Me quedé inmóvil, con un nudo en la garganta.

Maika: —Nyssariel… —pronuncié su nombre como si al hacerlo temiera que desapareciera—. Pensé que jamás volvería a verte.

La dragona inclinó la cabeza, acercándose, y por un instante sentí que el tiempo retrocedía. Sus escamas emitían un resplandor cálido, como si guardaran en ellas todos mis recuerdos.

Nyssariel: —Siempre estuve contigo, en tu interior. Y ahora, aquí, debes demostrar si eres digna de cruzar el laberinto de las bestias. —Su mirada se endureció, aunque aún quedaba ternura en ella—. Este lugar no es solo un laberinto… es tu reflejo. Cada monstruo será un recordatorio de lo que temes y de lo que puedes ser. Solo tú puedes decidir qué forma adopta tu destino.

Maika: —¿Me acompañarás? —pregunté, con un hilo de voz.

Nyssariel: —No, pequeña —me respondió con suavidad—. Si lo hiciera, sería trampa, y este laberinto no perdona trampas. Pero recuerda: no estás sola. Tu poder es tu reflejo, y tu metamorfosis es más grande de lo que imaginas.

Antes de que pudiera decir más, su figura comenzó a desvanecerse entre chispas de luz verde.

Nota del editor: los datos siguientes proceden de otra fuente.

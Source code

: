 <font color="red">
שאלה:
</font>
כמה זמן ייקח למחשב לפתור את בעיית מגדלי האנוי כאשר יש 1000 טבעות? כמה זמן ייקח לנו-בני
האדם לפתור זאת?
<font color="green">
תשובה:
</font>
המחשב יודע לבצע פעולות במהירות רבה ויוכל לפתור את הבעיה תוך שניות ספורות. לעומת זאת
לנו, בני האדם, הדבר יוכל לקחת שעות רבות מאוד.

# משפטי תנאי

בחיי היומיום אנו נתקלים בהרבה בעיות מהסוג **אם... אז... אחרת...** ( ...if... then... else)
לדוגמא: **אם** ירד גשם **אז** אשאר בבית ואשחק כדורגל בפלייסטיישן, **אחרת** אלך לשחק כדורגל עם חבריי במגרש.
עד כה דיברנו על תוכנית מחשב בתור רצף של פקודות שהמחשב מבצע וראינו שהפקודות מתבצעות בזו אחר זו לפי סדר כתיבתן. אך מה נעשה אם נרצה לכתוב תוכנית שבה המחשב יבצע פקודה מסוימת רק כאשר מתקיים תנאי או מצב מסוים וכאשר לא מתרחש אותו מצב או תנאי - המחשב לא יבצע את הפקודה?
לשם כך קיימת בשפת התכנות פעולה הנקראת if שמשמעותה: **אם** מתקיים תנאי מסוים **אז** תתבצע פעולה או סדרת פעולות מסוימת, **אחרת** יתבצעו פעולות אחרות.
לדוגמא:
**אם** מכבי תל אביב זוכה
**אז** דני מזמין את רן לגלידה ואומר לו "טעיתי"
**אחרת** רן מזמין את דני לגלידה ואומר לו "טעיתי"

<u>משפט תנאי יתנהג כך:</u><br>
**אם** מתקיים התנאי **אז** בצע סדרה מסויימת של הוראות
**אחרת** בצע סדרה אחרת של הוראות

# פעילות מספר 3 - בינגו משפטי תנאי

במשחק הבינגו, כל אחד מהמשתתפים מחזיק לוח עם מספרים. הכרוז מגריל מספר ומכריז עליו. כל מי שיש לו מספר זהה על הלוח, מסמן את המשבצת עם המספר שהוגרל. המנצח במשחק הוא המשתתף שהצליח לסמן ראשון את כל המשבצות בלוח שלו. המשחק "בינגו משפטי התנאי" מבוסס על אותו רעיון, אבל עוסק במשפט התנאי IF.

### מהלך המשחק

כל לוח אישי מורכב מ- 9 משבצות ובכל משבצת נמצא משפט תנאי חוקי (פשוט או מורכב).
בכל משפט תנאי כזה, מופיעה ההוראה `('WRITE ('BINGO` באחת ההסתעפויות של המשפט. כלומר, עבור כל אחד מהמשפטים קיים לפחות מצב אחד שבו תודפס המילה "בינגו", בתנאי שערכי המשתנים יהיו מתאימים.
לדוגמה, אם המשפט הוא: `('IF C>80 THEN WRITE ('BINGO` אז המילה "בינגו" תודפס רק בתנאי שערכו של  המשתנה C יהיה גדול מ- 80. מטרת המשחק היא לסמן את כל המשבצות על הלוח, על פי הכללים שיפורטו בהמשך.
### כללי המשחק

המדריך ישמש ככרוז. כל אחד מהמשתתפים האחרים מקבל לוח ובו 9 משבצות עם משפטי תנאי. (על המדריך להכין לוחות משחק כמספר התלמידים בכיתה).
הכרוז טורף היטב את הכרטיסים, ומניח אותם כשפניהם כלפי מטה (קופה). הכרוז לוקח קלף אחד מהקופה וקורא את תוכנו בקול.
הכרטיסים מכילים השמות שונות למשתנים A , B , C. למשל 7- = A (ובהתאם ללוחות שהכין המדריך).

Nyssariel: —Te esperaré al final, Maika —susurró—. No me falles.

Y se fue.

El silencio que quedó tras su partida me golpeó con fuerza. Sentí que el suelo se estremecía bajo mis pies, y el callejón se deshizo como polvo arrastrado por el viento. Ante mí se extendía un bosque inmenso. Al principio parecía encantado: flores luminosas que se abrían al rozar del aire, mariposas que brillaban como luciérnagas, árboles tan altos que casi tocaban el cielo. Pero de pronto, en un parpadeo, todo se tornó oscuro. Las flores se marchitaron en un suspiro, los árboles se torcieron en figuras monstruosas y las mariposas se convirtieron en sombras con alas desgarradas.

El bosque respiraba. Y quería devorarme.

Avancé con cautela, transformando mi brazo derecho en una hoja curva y afilada, como una guadaña hecha de carne y hueso endurecido. Mis pasos resonaban entre raíces que se movían como serpientes. No tardó en aparecer el primer enemigo: un conjunto de raíces negras que se levantó del suelo como un gigante. Ojos rojos brillaron en el centro de aquel amasijo de madera retorcida y, sin aviso, lanzó sus látigos de ramas contra mí.

Me agaché, rodé y clavé mi brazo-guadaña en su tronco, pero apenas logré herirlo. Rugió con un sonido que heló la sangre en mis venas. En ese instante, recordé lo que mi hermano Thalorion me había dicho: la metamorfosis no es solo para ti. El día que nos dimos a conocer transformé a varias personas, pero eso fue gracias a la poción que Hinty me había dado.

Con duda extendí mi otra mano y, con un esfuerzo titánico, transformé parte de sus raíces en piedra. El monstruo chilló. Aproveché su distracción, para saltar sobre él y convertí mi otra mano en una lanza. Con un grito, lo atravesé hasta que el cuerpo entero del ente se desplomó, convirtiéndose en polvo.

Pero no tuve tiempo de respirar.

Del barro del suelo emergieron tres criaturas viscosas, con cuerpos deformes y ojos amarillentos que chorreaban podredumbre. Sus bocas eran hendiduras llenas de colmillos de piedra. Atacaron en manada. Uno me golpeó con tal fuerza que sentí cómo mi costado se desgarraba; otro me derribó contra el suelo. La sangre corría por mi mejilla.

Transformé mis piernas en cuchillas y, girando como una tormenta, partí en dos al primero. El segundo me atrapó el brazo, intentando arrancármelo, pero endurecí mi piel hasta volverla acero y lo atravesé con mi propia transformación. El tercero casi me muerde el cuello, pero logré hundir mis garras recién formadas en su cráneo hasta hacerlo añicos.

Me puse en pie, jadeando, cubierta de barro y sangre. Una cicatriz ardía en mi costado, otra en mi rostro. El bosque se movía a mi alrededor, como burlándose de mi dolor.

Entonces, el suelo se abrió y de las profundidades surgió el mayor de mis retos: una criatura gigantesca, hecha de fuego y espinas. Su torso era de llamas vivas, y de su espalda crecían ramas incandescentes que se extendían como látigos ardientes. Su rugido hizo temblar todo el bosque.